К сожалению, в нашем распоряжении сохранился лишь единственный комплекс подобных документов – завещания князей московского княжеского дома XIV–XVI вв., поскольку духовные грамоты других русских княжеских домов не уцелели. Несмотря на то что эти источники дошли до нас от времени довольно далекого от эпохи Александра Невского, их все же можно привлечь к исследованию, поскольку традиция и правила составления княжеских завещаний были чрезвычайно устойчивыми.
По этим материалам видно, что на Руси существовала традиция заблаговременного составления завещаний князей. Поскольку подобные документы затрагивали обширный комплекс имущественных отношений, связанных с судьбами значительного числа людей, они не переписывались с завидной регулярностью, как это бывает иногда у некоторых современных людей. Новые варианты завещаний составлялись в исключительных случаях: смерти прежних или появления новых наследников, существенного изменения состава наследственных владений и т. п. Кроме того, княжеские духовные грамоты составлялись перед военным походом или опасной поездкой, откуда можно было не вернуться. Традиция требовала от князей оставления распоряжений на случай печального исхода. Неудивительно, что обе свои духовные грамоты внук Александра Иван Калита составил перед поездками в Орду[11].

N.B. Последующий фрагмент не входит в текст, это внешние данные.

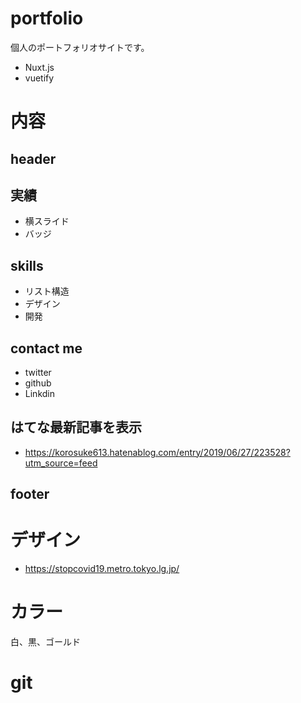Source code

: # portfolio
個人のポートフォリオサイトです。
- Nuxt.js
- vuetify

# 内容
## header
## 実績
- 横スライド
- バッジ

## skills
- リスト構造
- デザイン
- 開発

## contact me
- twitter
- github
- Linkdin

## はてな最新記事を表示
- https://korosuke613.hatenablog.com/entry/2019/06/27/223528?utm_source=feed

## footer

# デザイン
- https://stopcovid19.metro.tokyo.lg.jp/

# カラー
白、黒、ゴールド

# git
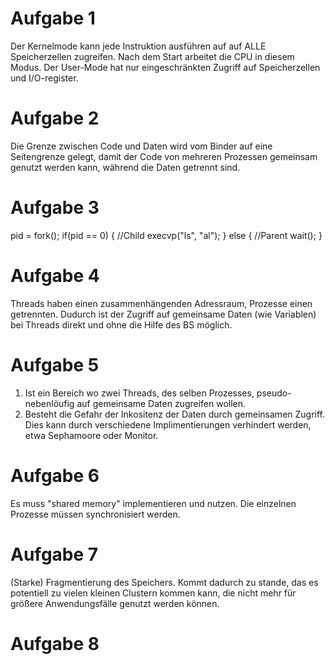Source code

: # Aufgabe 1
Der Kernelmode kann jede Instruktion ausführen auf auf ALLE Speicherzellen zugreifen. Nach dem Start arbeitet die CPU in diesem Modus. 
Der User-Mode hat nur eingeschränkten Zugriff auf Speicherzellen und I/O-register.

# Aufgabe 2 
Die Grenze zwischen Code und Daten wird vom Binder auf eine Seitengrenze gelegt, damit der Code von mehreren Prozessen gemeinsam genutzt werden kann, während die Daten getrennt sind.

# Aufgabe 3
pid = fork();
if(pid == 0) { //Child 
    execvp("ls", "al");
} else { //Parent
    wait();
}

# Aufgabe 4
Threads haben einen zusammenhängenden Adressraum, Prozesse einen getrennten.
Dudurch ist der Zugriff auf gemeinsame Daten (wie Variablen) bei Threads direkt und ohne die Hilfe des BS möglich.

# Aufgabe 5
1. Ist ein Bereich wo zwei Threads, des selben Prozesses, pseudo-nebenlöufig auf gemeinsame Daten zugreifen wollen.
2. Besteht die Gefahr der Inkositenz der Daten durch gemeinsamen Zugriff. Dies kann durch verschiedene Implimentierungen verhindert werden, etwa Sephamoore oder Monitor.

# Aufgabe 6
Es muss "shared memory" implementieren und nutzen.
Die einzelnen Prozesse müssen synchronisiert werden.

# Aufgabe 7
(Starke) Fragmentierung des Speichers.
Kommt dadurch zu stande, das es potentiell zu vielen kleinen Clustern kommen kann, die nicht mehr für größere Anwendungsfälle genutzt werden können.

# Aufgabe 8
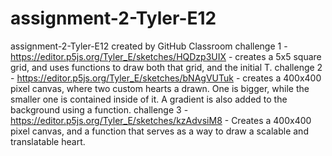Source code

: # assignment-2-Tyler-E12
assignment-2-Tyler-E12 created by GitHub Classroom
challenge 1 - https://editor.p5js.org/Tyler_E/sketches/HQDzp3UIX - creates a 5x5 square grid, and uses functions to draw both that grid, and the initial T.
challenge 2 - https://editor.p5js.org/Tyler_E/sketches/bNAgVUTuk - creates a 400x400 pixel canvas, where two custom hearts a drawn. One is bigger, while the smaller one
is contained inside of it. A gradient is also added to the background using a function.
challenge 3 - https://editor.p5js.org/Tyler_E/sketches/kzAdvsiM8 - Creates a 400x400 pixel canvas, and a function that serves as a way to draw a scalable and translatable heart.
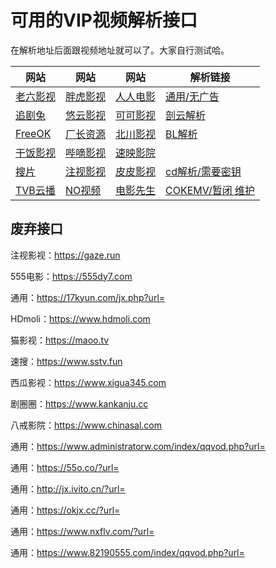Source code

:# 可用的VIP视频解析接口

在解析地址后面跟视频地址就可以了。大家自行测试哈。

|  **网站**                              |   **网站**                           |    **网站**      |  **解析链接**        |
|--------------------------------|--------------------------------|---------------------------------------|---------------------------------------|
| [老六影视](http://www.dianying666.cc) | [胖虎影视](https://www.panghuys.com) | [人人电影](https://www.rrdynb.com) | [通用/无广告](：http://jx.m3u8.tv/jiexi/?url=) |
| [追剧兔](https://www.zjtu.tv)        | [悠云影视](https://fqys1.com)        |  [可可影视](https://www.keke1.app)  |  [剖云解析](https://www.pouyun.com)           |
| [FreeOK](https://www.freeok.vip)    | [厂长资源](https://www.czzy88.com)    | [北川影视](https://www.bczhuiju.com) |  [BL解析](https://vip.bljiex.com/?v=)      |
| [干饭影视](http://gfysys.cc)         | [哔嘀影视](https://www.bdys10.com) |   [速映影院](http://www.suying.life)   |                                   |
| [搜片](https://soupian.one)         | [注视影视](https://gaze.run)        |   [皮皮影视](https://www.ppys66.com)   |  [cd解析/需要密钥](http://vip.26db.cn/play/?v=)                                 |
| [TVB云播](http://www.tvyb03.com)    | [NO视频](https://www.novipnoad.net) |   [电影先生](https://dianyi.ng)   |   [COKEMV/暂闭 维护](https://cokemv.co)  |

## 废弃接口

注视影视：https://gaze.run

555电影：https://555dy7.com

通用：https://17kyun.com/jx.php?url=

HDmoli：https://www.hdmoli.com

猫影视：https://maoo.tv

速搜：https://www.sstv.fun

西瓜影视：https://www.xigua345.com

剧圈圈：https://www.kankanju.cc

八戒影院：https://www.chinasal.com

通用：https://www.administratorw.com/index/qqvod.php?url=

通用：https://55o.co/?url=

通用：http://jx.ivito.cn/?url=

通用：https://okjx.cc/?url=

通用：https://www.nxflv.com/?url=

通用：https://www.82190555.com/index/qqvod.php?url=
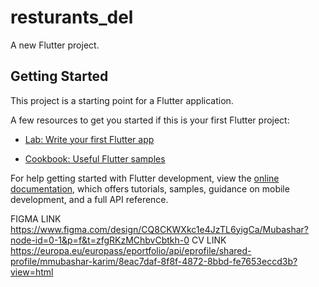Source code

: # resturants_del

A new Flutter project.

## Getting Started

This project is a starting point for a Flutter application.

A few resources to get you started if this is your first Flutter project:

- [Lab: Write your first Flutter app](https://docs.flutter.dev/get-started/codelab)

- [Cookbook: Useful Flutter samples](https://docs.flutter.dev/cookbook)

For help getting started with Flutter development, view the
[online documentation](https://docs.flutter.dev/), which offers tutorials,
samples, guidance on mobile development, and a full API reference.

FIGMA LINK
https://www.figma.com/design/CQ8CKWXkc1e4JzTL6yigCa/Mubashar?node-id=0-1&p=f&t=zfgRKzMChbvCbtkh-0
CV LINK
https://europa.eu/europass/eportfolio/api/eprofile/shared-profile/mmubashar-karim/8eac7daf-8f8f-4872-8bbd-fe7653eccd3b?view=html
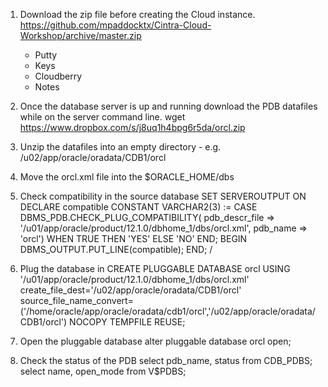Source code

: 1. Download the zip file before creating the Cloud instance.
https://github.com/mpaddocktx/Cintra-Cloud-Workshop/archive/master.zip
	- Putty
	- Keys
	- Cloudberry
	- Notes
	
2. Once the database server is up and running download the PDB datafiles while on the server command line.
wget https://www.dropbox.com/s/j8uq1h4bpg6r5da/orcl.zip

2. Unzip the datafiles into an empty directory - e.g. /u02/app/oracle/oradata/CDB1/orcl

3. Move the orcl.xml file into the $ORACLE_HOME/dbs

2. Check compatibility in the source database
SET SERVEROUTPUT ON
DECLARE
  compatible CONSTANT VARCHAR2(3) := 
    CASE DBMS_PDB.CHECK_PLUG_COMPATIBILITY(
           pdb_descr_file => '/u01/app/oracle/product/12.1.0/dbhome_1/dbs/orcl.xml',
           pdb_name       => 'orcl')
    WHEN TRUE THEN 'YES'
    ELSE 'NO'
END;
BEGIN
  DBMS_OUTPUT.PUT_LINE(compatible);
END;
/

3. Plug the database in
CREATE PLUGGABLE DATABASE orcl USING '/u01/app/oracle/product/12.1.0/dbhome_1/dbs/orcl.xml' 
create_file_dest='/u02/app/oracle/oradata/CDB1/orcl'
source_file_name_convert=('/home/oracle/app/oracle/oradata/cdb1/orcl','/u02/app/oracle/oradata/CDB1/orcl')
NOCOPY
TEMPFILE REUSE;
  
4. Open the pluggable database
alter pluggable database orcl open;  

5. Check the status of the PDB
select pdb_name, status from CDB_PDBS;  
select name, open_mode from V$PDBS;    
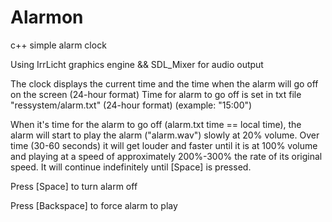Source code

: # Alarmon
c++ simple alarm clock

Using IrrLicht graphics engine && SDL_Mixer for audio output

The clock displays the current time and the time when the alarm will go off on the screen (24-hour format)
Time for alarm to go off is set in txt file "ressystem/alarm.txt" (24-hour format) (example: "15:00")

When it's time for the alarm to go off (alarm.txt time == local time), the alarm will start to play the alarm ("alarm.wav") slowly at 20% volume. Over time (30-60 seconds) it will get louder and faster until it is at 100% volume and playing at a speed of approximately 200%-300% the rate of its original speed. It will continue indefinitely until [Space] is pressed.


Press [Space] to turn alarm off

Press [Backspace] to force alarm to play

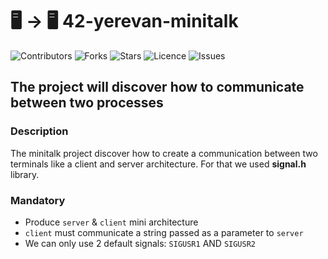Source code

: # 🖥 -> 🖥 42-yerevan-minitalk

![Contributors](https://img.shields.io/github/contributors/davitmartirosyan/42-yerevan-minitalk)
![Forks](https://img.shields.io/github/forks/davitmartirosyan/42-yerevan-minitalk)
![Stars](https://img.shields.io/github/stars/davitmartirosyan/42-yerevan-minitalk)
![Licence](https://img.shields.io/github/license/davitmartirosyan/42-yerevan-minitalk)
![Issues](https://img.shields.io/github/issues/davitmartirosyan/42-yerevan-minitalk)


## The project will discover how to communicate between two processes

### Description

The minitalk project discover how to create a communication between two terminals like a client and server architecture. For that we used __signal.h__ library. 

### Mandatory

- Produce `server` & `client` mini architecture
- `client` must communicate a string passed as a parameter to `server`
- We can only use 2 default signals: `SIGUSR1` AND `SIGUSR2`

Именно таким сложным и трудным оказался визит Александра Ярославича в Орду в 1262/1263 г.: великий князь вынужден был отправиться туда, чтобы попытаться смягчить реакцию хана Берке на антиордынские восстания во Владимире, Суздале, Ростове, Переславле, Ярославле и других городах Северо-Восточной Руси, когда были перебиты татарские откупщики дани. Кроме того, глава Орды потребовал провести принудительную мобилизацию жителей Руси в монгольское войско. Хан задержал Александра у себя на несколько месяцев. Во время пребывания в Орде князь заболел. Уже, будучи больным, он выехал на Русь.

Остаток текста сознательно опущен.